Wednesday 4 December 2019

Signal studio - full swing!

Well I'm in my last week of the residency here at Signal Arts Centre, and it has been very productive! The time has gone by very quickly, but a ten week residency provides a perfect limitation - definite time to work on a few specific projects but the limitation does not allow for dawdling. My schedule was a basic 10-5 workday from Monday to Wednesday. Thursdays were a shortened day (including a shortened lunch), and Fridays were always a half day for me. When I first moved in to the studio at the end of September, I did a post that gave an indication of how I was going to work, setting up "stations" for my specific activities. During the residency I planned to concentrate on bookbinding and printmaking, with a daily self-portrait warm-up. For the month of October I added to this as I took part in Inktober, which I blogged about here.

This is the door to the studio, and each morning, after hanging my coat up on a nail, I made my way


to the self-portrait station. The full-length mirror was in the studio when I got there and was handier than the mini-mirror I had brought with me. I had a chair that faced the mirror and would choose what media I would use any day. The moveable computer table was also handy for access and to spread materials out on.


The large table behind the self-portrait station provided a miscellaneous work area. Visible on the foreground table in the photo below are books ready to be bound, one of my sketchbooks, and a cookie tin full of pencils, markers, charcoal, etc. There are two sinks in this studio, and when I arrived someone had placed a board over the second sink. I decided to leave the board and make use of the flat surface for finished books, which are visibly piled on top of each other.

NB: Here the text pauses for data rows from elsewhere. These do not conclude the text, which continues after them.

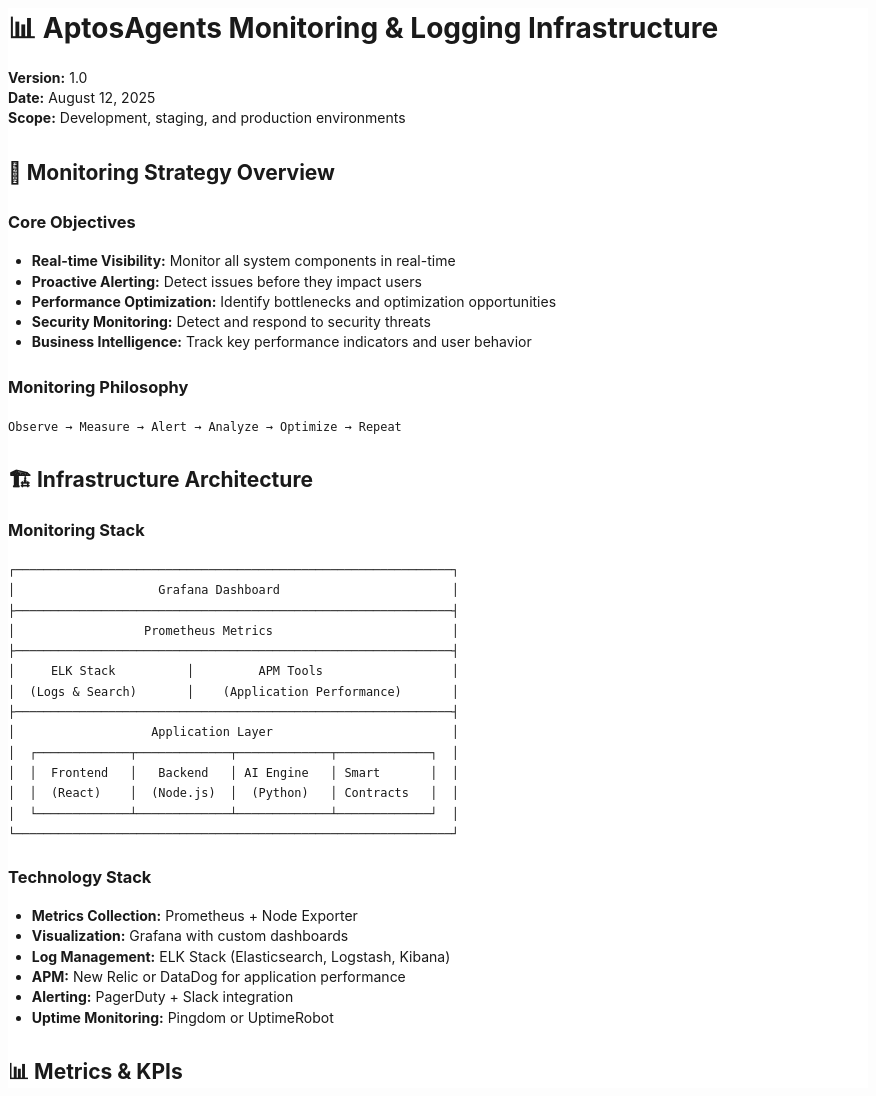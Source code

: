# 📊 AptosAgents Monitoring & Logging Infrastructure

**Version:** 1.0  
**Date:** August 12, 2025  
**Scope:** Development, staging, and production environments

## 🎯 **Monitoring Strategy Overview**

### **Core Objectives**
- **Real-time Visibility:** Monitor all system components in real-time
- **Proactive Alerting:** Detect issues before they impact users
- **Performance Optimization:** Identify bottlenecks and optimization opportunities
- **Security Monitoring:** Detect and respond to security threats
- **Business Intelligence:** Track key performance indicators and user behavior

### **Monitoring Philosophy**
```
Observe → Measure → Alert → Analyze → Optimize → Repeat
```

## 🏗️ **Infrastructure Architecture**

### **Monitoring Stack**
```
┌─────────────────────────────────────────────────────────────┐
│                    Grafana Dashboard                        │
├─────────────────────────────────────────────────────────────┤
│                  Prometheus Metrics                         │
├─────────────────────────────────────────────────────────────┤
│     ELK Stack          │         APM Tools                  │
│  (Logs & Search)       │    (Application Performance)       │
├─────────────────────────────────────────────────────────────┤
│                   Application Layer                         │
│  ┌─────────────┬─────────────┬─────────────┬─────────────┐  │
│  │  Frontend   │   Backend   │ AI Engine   │ Smart       │  │
│  │  (React)    │  (Node.js)  │  (Python)   │ Contracts   │  │
│  └─────────────┴─────────────┴─────────────┴─────────────┘  │
└─────────────────────────────────────────────────────────────┘
```

### **Technology Stack**
- **Metrics Collection:** Prometheus + Node Exporter
- **Visualization:** Grafana with custom dashboards
- **Log Management:** ELK Stack (Elasticsearch, Logstash, Kibana)
- **APM:** New Relic or DataDog for application performance
- **Alerting:** PagerDuty + Slack integration
- **Uptime Monitoring:** Pingdom or UptimeRobot

## 📊 **Metrics & KPIs**
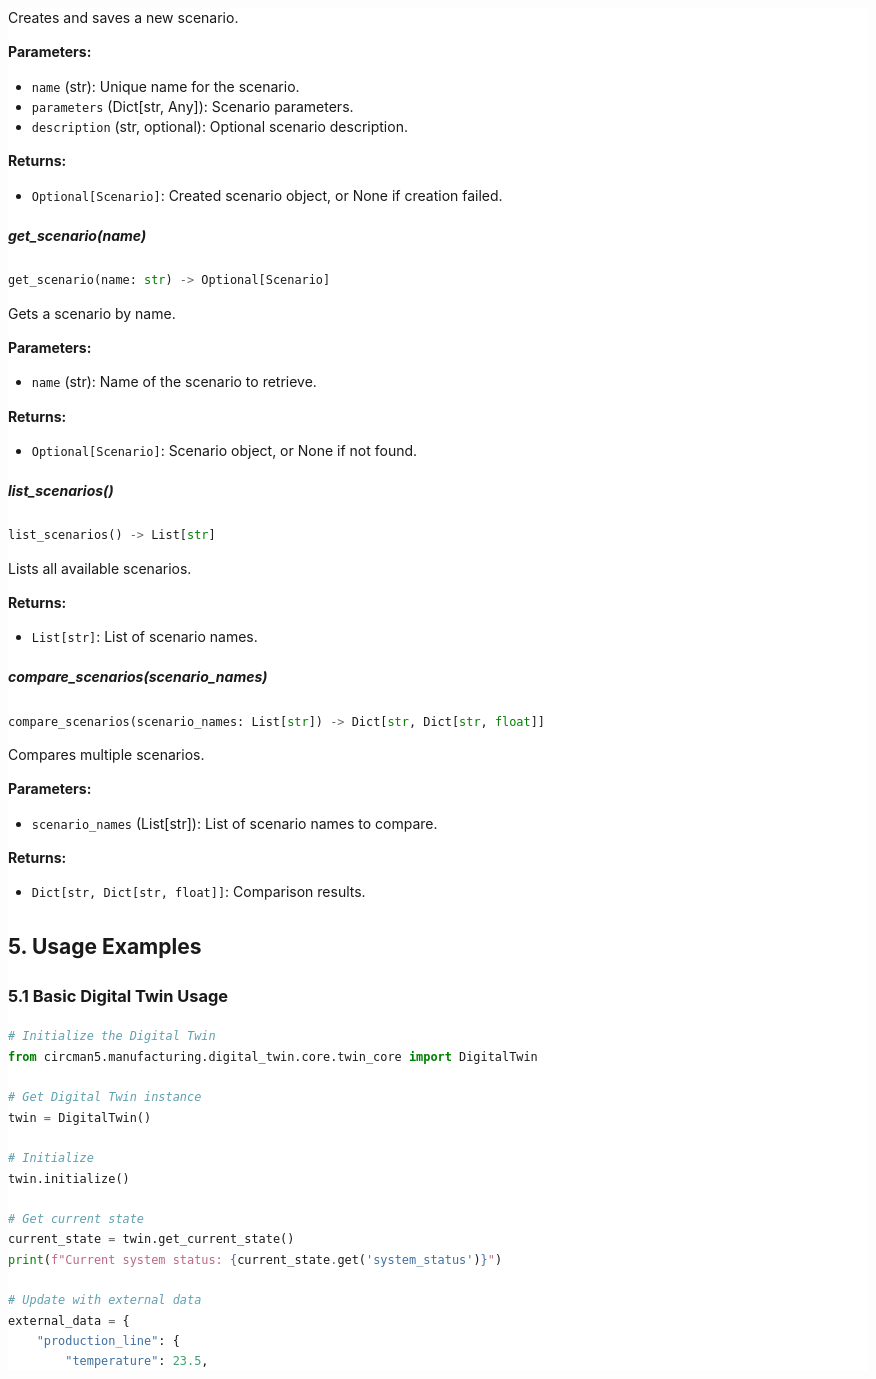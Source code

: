 Creates and saves a new scenario.

**Parameters:**
- `name` (str): Unique name for the scenario.
- `parameters` (Dict[str, Any]): Scenario parameters.
- `description` (str, optional): Optional scenario description.

**Returns:**
- `Optional[Scenario]`: Created scenario object, or None if creation failed.

##### get_scenario(name)

```python
get_scenario(name: str) -> Optional[Scenario]
```

Gets a scenario by name.

**Parameters:**
- `name` (str): Name of the scenario to retrieve.

**Returns:**
- `Optional[Scenario]`: Scenario object, or None if not found.

##### list_scenarios()

```python
list_scenarios() -> List[str]
```

Lists all available scenarios.

**Returns:**
- `List[str]`: List of scenario names.

##### compare_scenarios(scenario_names)

```python
compare_scenarios(scenario_names: List[str]) -> Dict[str, Dict[str, float]]
```

Compares multiple scenarios.

**Parameters:**
- `scenario_names` (List[str]): List of scenario names to compare.

**Returns:**
- `Dict[str, Dict[str, float]]`: Comparison results.

## 5. Usage Examples

### 5.1 Basic Digital Twin Usage

```python
# Initialize the Digital Twin
from circman5.manufacturing.digital_twin.core.twin_core import DigitalTwin

# Get Digital Twin instance
twin = DigitalTwin()

# Initialize
twin.initialize()

# Get current state
current_state = twin.get_current_state()
print(f"Current system status: {current_state.get('system_status')}")

# Update with external data
external_data = {
    "production_line": {
        "temperature": 23.5,
```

The table in the lefthand corner of the room became a clean are for storing paper, research pictures, and drawings. Later even these things were removed so that there was a clean, flat surface to place finished prints. I taped test prints and drawings to the walls.


I borrowed a portable press from one of my nieces and gave it a clean table to itself. To the right of the picture is the working sink, and the area behind and to the left of the press table is the area where I would ink plates. Directly to the left of the press you can see the "window" I cut from heavy cardboard. The linoleum plates fit into this window, which I later affixed to the press plate, so that block printing would be smooth.


I forgot to take a picture of the other table, against the left wall and beside the clean, paper table above. This specific table was mostly clean, but the one that I worked at most constantly: transferring images to lino plates, cutting the lino, cutting leather and binding books. My final piece from the studio will be a series of linoprints, "A Short Walk to Fort Carré", bound together as a portfolio in an edition of three. I won't be binding the prints together till after I photograph them individually, but I have the portfolio covers cut and the final prints done, so I will be doing a post about them in the new year.